Top of INPUT DATA

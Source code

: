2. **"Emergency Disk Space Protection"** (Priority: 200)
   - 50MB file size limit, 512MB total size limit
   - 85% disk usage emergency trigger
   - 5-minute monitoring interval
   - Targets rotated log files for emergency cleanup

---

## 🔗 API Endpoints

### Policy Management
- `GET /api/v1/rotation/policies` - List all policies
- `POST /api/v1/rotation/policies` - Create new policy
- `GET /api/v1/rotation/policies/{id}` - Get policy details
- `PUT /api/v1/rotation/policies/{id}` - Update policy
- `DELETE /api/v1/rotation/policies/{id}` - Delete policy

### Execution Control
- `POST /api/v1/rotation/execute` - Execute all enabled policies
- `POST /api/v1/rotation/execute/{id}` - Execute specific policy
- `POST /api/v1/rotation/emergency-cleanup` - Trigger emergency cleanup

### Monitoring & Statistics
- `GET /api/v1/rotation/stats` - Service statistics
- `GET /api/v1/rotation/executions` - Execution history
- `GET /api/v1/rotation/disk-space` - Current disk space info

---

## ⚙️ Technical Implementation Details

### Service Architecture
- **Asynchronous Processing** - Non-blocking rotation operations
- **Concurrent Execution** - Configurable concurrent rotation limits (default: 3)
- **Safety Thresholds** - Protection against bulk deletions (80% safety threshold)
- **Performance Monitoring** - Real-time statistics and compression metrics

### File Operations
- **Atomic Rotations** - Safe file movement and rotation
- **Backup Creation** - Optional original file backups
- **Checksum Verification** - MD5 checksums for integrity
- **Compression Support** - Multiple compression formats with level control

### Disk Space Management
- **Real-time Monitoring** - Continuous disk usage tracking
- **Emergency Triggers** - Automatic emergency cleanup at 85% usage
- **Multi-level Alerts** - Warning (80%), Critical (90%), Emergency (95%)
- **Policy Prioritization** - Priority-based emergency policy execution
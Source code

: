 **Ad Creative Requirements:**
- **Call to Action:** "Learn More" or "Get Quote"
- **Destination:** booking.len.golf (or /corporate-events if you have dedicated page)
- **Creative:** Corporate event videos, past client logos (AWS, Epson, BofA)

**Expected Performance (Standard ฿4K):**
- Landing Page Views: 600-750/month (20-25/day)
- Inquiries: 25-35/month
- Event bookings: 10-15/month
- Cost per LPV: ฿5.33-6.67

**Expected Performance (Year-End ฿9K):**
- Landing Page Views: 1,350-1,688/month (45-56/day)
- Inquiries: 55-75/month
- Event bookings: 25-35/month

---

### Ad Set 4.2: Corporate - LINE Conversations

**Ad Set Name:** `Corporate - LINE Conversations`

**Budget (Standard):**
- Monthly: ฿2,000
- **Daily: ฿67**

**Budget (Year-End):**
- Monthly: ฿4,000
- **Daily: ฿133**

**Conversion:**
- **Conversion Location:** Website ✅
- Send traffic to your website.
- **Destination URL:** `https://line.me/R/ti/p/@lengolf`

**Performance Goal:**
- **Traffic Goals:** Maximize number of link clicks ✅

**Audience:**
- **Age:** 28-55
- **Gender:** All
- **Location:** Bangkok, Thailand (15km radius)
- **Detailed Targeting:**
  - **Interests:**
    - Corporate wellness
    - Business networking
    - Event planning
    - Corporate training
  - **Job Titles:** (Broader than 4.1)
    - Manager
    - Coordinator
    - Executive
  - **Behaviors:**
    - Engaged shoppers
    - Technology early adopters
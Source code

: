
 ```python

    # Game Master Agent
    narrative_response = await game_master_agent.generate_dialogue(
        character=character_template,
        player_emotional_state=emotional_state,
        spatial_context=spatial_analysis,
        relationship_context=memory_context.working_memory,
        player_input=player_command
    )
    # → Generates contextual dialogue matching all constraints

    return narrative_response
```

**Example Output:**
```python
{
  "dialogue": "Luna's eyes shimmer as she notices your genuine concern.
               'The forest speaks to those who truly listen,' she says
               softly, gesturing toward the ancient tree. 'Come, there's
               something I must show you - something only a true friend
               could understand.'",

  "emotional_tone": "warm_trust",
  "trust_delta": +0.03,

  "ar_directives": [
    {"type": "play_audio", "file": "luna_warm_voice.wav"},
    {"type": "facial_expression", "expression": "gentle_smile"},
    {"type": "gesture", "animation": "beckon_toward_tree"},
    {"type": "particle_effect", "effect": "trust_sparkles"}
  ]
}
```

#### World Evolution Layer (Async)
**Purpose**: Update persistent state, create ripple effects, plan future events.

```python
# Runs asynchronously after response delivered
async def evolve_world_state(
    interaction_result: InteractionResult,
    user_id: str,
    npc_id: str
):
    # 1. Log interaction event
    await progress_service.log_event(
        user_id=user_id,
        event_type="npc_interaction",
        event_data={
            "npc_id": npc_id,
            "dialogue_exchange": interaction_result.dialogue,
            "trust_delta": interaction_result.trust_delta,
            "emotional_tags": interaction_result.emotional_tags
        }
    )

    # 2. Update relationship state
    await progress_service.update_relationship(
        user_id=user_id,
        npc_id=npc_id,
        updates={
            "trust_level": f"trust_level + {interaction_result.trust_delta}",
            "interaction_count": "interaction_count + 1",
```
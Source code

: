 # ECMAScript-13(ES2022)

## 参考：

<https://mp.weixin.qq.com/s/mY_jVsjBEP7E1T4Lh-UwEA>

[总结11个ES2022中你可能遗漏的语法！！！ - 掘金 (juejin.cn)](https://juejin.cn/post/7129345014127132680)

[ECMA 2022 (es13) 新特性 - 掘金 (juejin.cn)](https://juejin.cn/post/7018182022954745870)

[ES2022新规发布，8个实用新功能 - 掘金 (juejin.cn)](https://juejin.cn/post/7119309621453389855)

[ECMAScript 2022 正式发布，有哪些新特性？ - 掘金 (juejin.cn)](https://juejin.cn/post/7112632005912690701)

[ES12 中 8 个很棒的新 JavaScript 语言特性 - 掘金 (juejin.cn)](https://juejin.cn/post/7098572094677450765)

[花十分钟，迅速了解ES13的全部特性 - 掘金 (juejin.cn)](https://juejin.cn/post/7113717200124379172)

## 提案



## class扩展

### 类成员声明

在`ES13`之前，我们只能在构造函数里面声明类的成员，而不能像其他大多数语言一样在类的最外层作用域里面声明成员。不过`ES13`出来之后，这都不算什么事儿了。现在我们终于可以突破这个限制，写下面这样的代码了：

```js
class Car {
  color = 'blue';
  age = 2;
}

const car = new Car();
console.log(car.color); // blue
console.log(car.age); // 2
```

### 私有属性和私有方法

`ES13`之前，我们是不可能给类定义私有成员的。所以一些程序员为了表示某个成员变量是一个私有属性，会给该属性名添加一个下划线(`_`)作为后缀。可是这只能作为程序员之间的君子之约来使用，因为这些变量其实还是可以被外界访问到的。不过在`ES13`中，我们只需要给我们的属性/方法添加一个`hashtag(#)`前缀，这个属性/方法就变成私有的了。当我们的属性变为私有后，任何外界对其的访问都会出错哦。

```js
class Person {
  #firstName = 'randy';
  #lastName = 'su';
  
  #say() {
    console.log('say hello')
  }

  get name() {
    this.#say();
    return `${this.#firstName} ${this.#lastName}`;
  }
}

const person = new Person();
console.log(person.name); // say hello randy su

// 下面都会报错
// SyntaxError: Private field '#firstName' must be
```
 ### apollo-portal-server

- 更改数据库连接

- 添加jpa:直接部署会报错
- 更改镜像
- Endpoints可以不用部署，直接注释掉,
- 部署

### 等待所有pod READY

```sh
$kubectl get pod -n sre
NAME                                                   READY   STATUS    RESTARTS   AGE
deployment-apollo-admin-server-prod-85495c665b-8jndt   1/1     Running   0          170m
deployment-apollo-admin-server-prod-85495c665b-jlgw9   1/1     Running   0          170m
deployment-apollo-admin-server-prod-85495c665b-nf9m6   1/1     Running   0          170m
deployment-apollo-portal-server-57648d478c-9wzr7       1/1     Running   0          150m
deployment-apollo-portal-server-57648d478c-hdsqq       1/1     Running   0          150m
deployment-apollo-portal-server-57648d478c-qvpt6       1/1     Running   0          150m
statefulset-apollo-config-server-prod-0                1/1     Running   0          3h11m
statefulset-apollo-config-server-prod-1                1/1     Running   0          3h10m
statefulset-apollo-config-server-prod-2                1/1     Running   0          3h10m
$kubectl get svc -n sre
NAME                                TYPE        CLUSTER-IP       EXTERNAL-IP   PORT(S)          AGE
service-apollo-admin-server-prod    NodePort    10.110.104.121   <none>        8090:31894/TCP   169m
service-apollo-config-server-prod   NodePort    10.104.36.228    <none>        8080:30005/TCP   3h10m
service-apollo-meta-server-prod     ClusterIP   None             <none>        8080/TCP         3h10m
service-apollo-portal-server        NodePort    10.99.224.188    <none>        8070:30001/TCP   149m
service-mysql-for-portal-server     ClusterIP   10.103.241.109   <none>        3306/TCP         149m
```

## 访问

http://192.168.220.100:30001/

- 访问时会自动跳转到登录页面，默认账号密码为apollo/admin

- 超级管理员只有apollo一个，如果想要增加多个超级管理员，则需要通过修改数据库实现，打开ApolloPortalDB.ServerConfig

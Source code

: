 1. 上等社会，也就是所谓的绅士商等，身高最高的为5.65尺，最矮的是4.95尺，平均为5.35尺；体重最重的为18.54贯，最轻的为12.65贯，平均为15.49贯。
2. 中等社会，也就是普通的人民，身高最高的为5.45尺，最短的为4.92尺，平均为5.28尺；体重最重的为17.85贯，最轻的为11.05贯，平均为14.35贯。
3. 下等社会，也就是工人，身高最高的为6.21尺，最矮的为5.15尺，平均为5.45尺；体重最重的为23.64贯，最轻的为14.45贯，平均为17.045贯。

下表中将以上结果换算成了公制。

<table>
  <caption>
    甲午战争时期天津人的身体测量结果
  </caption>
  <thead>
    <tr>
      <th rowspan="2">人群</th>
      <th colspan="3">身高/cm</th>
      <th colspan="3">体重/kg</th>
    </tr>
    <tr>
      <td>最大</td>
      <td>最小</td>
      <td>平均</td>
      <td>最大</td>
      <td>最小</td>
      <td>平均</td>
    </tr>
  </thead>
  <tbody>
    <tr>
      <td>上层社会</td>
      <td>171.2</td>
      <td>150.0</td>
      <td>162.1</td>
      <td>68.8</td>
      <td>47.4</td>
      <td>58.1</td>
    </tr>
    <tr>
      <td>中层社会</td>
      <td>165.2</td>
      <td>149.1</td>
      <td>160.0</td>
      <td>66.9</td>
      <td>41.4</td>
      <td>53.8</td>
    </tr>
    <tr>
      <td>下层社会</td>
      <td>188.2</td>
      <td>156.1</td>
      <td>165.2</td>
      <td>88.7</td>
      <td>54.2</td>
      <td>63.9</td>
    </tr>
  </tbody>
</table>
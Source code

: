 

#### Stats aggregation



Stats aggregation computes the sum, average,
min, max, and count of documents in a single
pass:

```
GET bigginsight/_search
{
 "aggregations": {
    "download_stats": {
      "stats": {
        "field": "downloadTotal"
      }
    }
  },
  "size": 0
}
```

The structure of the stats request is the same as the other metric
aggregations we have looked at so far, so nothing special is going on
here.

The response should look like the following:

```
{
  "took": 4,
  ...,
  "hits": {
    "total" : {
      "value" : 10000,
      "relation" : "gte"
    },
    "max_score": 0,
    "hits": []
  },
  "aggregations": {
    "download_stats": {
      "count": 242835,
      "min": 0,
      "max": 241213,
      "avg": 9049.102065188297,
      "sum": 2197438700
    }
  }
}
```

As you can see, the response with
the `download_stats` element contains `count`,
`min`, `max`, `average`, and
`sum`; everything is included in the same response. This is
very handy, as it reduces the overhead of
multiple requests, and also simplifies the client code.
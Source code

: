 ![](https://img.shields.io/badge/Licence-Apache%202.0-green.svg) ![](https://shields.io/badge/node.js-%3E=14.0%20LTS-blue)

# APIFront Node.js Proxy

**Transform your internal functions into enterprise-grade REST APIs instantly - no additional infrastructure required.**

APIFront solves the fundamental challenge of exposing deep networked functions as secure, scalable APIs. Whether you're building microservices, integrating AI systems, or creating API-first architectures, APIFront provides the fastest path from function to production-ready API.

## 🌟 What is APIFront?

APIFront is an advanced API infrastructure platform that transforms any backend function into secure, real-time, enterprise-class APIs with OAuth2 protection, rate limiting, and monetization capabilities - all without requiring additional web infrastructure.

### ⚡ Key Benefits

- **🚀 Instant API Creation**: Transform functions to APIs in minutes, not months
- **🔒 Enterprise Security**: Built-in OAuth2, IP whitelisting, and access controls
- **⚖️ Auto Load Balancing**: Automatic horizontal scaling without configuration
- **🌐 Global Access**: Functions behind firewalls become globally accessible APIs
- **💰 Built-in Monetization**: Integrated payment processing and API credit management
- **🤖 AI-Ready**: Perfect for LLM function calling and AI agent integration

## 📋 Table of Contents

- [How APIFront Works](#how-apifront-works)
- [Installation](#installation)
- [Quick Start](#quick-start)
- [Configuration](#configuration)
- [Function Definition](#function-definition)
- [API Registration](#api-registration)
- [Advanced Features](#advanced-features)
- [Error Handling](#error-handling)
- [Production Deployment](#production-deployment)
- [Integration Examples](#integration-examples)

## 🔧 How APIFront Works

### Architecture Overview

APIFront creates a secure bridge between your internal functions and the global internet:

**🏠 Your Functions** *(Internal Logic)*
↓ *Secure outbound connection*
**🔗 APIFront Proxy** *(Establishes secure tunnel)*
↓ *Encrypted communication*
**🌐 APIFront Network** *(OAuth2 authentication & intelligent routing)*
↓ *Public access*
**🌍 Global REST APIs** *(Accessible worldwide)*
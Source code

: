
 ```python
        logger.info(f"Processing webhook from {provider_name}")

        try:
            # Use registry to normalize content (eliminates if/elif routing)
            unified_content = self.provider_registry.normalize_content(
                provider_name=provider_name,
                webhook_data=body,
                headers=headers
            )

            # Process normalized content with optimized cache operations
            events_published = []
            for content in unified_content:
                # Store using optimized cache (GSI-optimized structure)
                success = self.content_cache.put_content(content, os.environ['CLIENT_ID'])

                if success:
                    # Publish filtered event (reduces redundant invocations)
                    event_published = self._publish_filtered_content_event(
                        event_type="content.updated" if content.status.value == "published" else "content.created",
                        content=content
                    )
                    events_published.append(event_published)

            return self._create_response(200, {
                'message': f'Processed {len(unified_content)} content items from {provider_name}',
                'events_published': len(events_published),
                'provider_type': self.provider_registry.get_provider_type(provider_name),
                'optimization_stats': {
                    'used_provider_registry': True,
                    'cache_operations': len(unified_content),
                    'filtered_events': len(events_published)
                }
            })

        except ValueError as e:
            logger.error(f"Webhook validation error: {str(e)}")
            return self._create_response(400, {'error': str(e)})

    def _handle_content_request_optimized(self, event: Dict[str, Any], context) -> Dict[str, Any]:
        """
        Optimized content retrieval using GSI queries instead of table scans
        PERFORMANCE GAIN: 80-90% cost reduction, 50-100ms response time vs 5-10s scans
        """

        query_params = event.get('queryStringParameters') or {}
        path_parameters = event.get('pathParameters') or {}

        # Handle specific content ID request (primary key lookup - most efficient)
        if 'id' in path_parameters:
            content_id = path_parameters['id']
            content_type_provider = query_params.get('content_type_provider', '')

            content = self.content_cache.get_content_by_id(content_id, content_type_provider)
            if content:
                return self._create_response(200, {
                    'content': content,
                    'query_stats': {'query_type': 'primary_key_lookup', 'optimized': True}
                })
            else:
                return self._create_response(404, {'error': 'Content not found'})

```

Bottom of INPUT DATA

WHAT YOU NEED TO DO
Starting at the first line of the data above, retype each line exactly until you reach the line containing "### File Operations", and include that line too.

SOLUTION
Source code

:2. **"Emergency Disk Space Protection"** (Priority: 200)
   - 50MB file size limit, 512MB total size limit
   - 85% disk usage emergency trigger
   - 5-minute monitoring interval
   - Targets rotated log files for emergency cleanup

---

## 🔗 API Endpoints

### Policy Management
- `GET /api/v1/rotation/policies` - List all policies
- `POST /api/v1/rotation/policies` - Create new policy
- `GET /api/v1/rotation/policies/{id}` - Get policy details
- `PUT /api/v1/rotation/policies/{id}` - Update policy
- `DELETE /api/v1/rotation/policies/{id}` - Delete policy

### Execution Control
- `POST /api/v1/rotation/execute` - Execute all enabled policies
- `POST /api/v1/rotation/execute/{id}` - Execute specific policy
- `POST /api/v1/rotation/emergency-cleanup` - Trigger emergency cleanup

### Monitoring & Statistics
- `GET /api/v1/rotation/stats` - Service statistics
- `GET /api/v1/rotation/executions` - Execution history
- `GET /api/v1/rotation/disk-space` - Current disk space info

---

## ⚙️ Technical Implementation Details

### Service Architecture
- **Asynchronous Processing** - Non-blocking rotation operations
- **Concurrent Execution** - Configurable concurrent rotation limits (default: 3)
- **Safety Thresholds** - Protection against bulk deletions (80% safety threshold)
- **Performance Monitoring** - Real-time statistics and compression metrics

### File Operations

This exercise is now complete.